Indian lunar mission Chandrayaan-3 successfuly enters orbit

Indian lunar mission Chandrayaan-3 successfuly enters orbit
Credit: Belga

An unmanned rocket launched by India entered the orbit of the Moon on Saturday, the Indian Space Research Organisation (ISRO) has confirmed.

“Chandrayaan-3 has entered the orbit of the Moon,” ISRO wrote on Facebook, more than three weeks after its launch.

If the rest of the current mission goes according to plan, the rocket is expected to land near the Moon’s little-explored south pole between August 23 and 24.

The world’s most populous country, with more than 1.4 billion people, would then join the small club of countries that has successfully completed a controlled lunar landing, which currently includes only Russia, the United States and China.

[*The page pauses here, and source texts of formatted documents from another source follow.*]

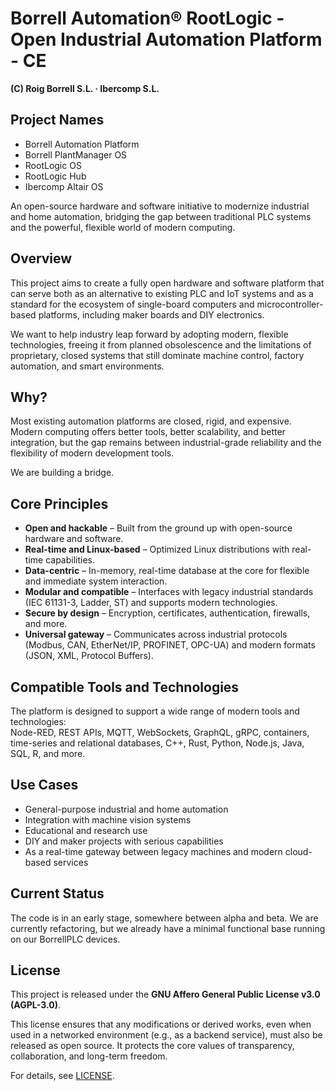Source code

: # Borrell Automation® RootLogic - Open Industrial Automation Platform - CE

**(C) Roig Borrell S.L. · Ibercomp S.L.**

## Project Names

- Borrell Automation Platform  
- Borrell PlantManager OS  
- RootLogic OS  
- RootLogic Hub  
- Ibercomp Altair OS  

An open-source hardware and software initiative to modernize industrial and home automation, bridging the gap between traditional PLC systems and the powerful, flexible world of modern computing.

## Overview

This project aims to create a fully open hardware and software platform that can serve both as an alternative to existing PLC and IoT systems and as a standard for the ecosystem of single-board computers and microcontroller-based platforms, including maker boards and DIY electronics.

We want to help industry leap forward by adopting modern, flexible technologies, freeing it from planned obsolescence and the limitations of proprietary, closed systems that still dominate machine control, factory automation, and smart environments.

## Why?

Most existing automation platforms are closed, rigid, and expensive. Modern computing offers better tools, better scalability, and better integration, but the gap remains between industrial-grade reliability and the flexibility of modern development tools.

We are building a bridge.

## Core Principles

- **Open and hackable** – Built from the ground up with open-source hardware and software.  
- **Real-time and Linux-based** – Optimized Linux distributions with real-time capabilities.  
- **Data-centric** – In-memory, real-time database at the core for flexible and immediate system interaction.  
- **Modular and compatible** – Interfaces with legacy industrial standards (IEC 61131-3, Ladder, ST) and supports modern technologies.  
- **Secure by design** – Encryption, certificates, authentication, firewalls, and more.  
- **Universal gateway** – Communicates across industrial protocols (Modbus, CAN, EtherNet/IP, PROFINET, OPC-UA) and modern formats (JSON, XML, Protocol Buffers).

## Compatible Tools and Technologies

The platform is designed to support a wide range of modern tools and technologies:  
Node-RED, REST APIs, MQTT, WebSockets, GraphQL, gRPC, containers, time-series and relational databases, C++, Rust, Python, Node.js, Java, SQL, R, and more.

## Use Cases

- General-purpose industrial and home automation  
- Integration with machine vision systems  
- Educational and research use  
- DIY and maker projects with serious capabilities  
- As a real-time gateway between legacy machines and modern cloud-based services

## Current Status

The code is in an early stage, somewhere between alpha and beta. We are currently refactoring, but we already have a minimal functional base running on our BorrellPLC devices.

## License

This project is released under the **GNU Affero General Public License v3.0 (AGPL-3.0)**.

This license ensures that any modifications or derived works, even when used in a networked environment (e.g., as a backend service), must also be released as open source. It protects the core values of transparency, collaboration, and long-term freedom.

For details, see [LICENSE](./LICENSE).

Developed by ISRO, Chandrayaan-3 comprises a landing module named Vikram, which means “valour” in Sanskrit, and a rover, a mobile robot, named Pragyan, which means “wisdom” in Sanskrit and which will explore the Moon’s surface.

Chandrayaan-3 took much longer to reach the Moon than the manned Apollo missions of the 1960s and 1970s, which arrived in a matter of days.

The Indian rocket is much less powerful than the Saturn V, the rocket of the American Apollo lunar programme. It completed five or six elliptical orbits around the Earth to gain speed, before being sent on a month-long lunar trajectory.

Since the launch of a probe into orbit around the moon in 2008, India’s space programme has developed considerably.

In 2014, India became the first Asian country to put a satellite into orbit around Mars and three years later launched 104 satellites in a single mission.

By next year, India is expected to launch a three-day manned mission into orbit around the Earth.

India is striving to increase its share of the global commercial space market from its current 2% hold.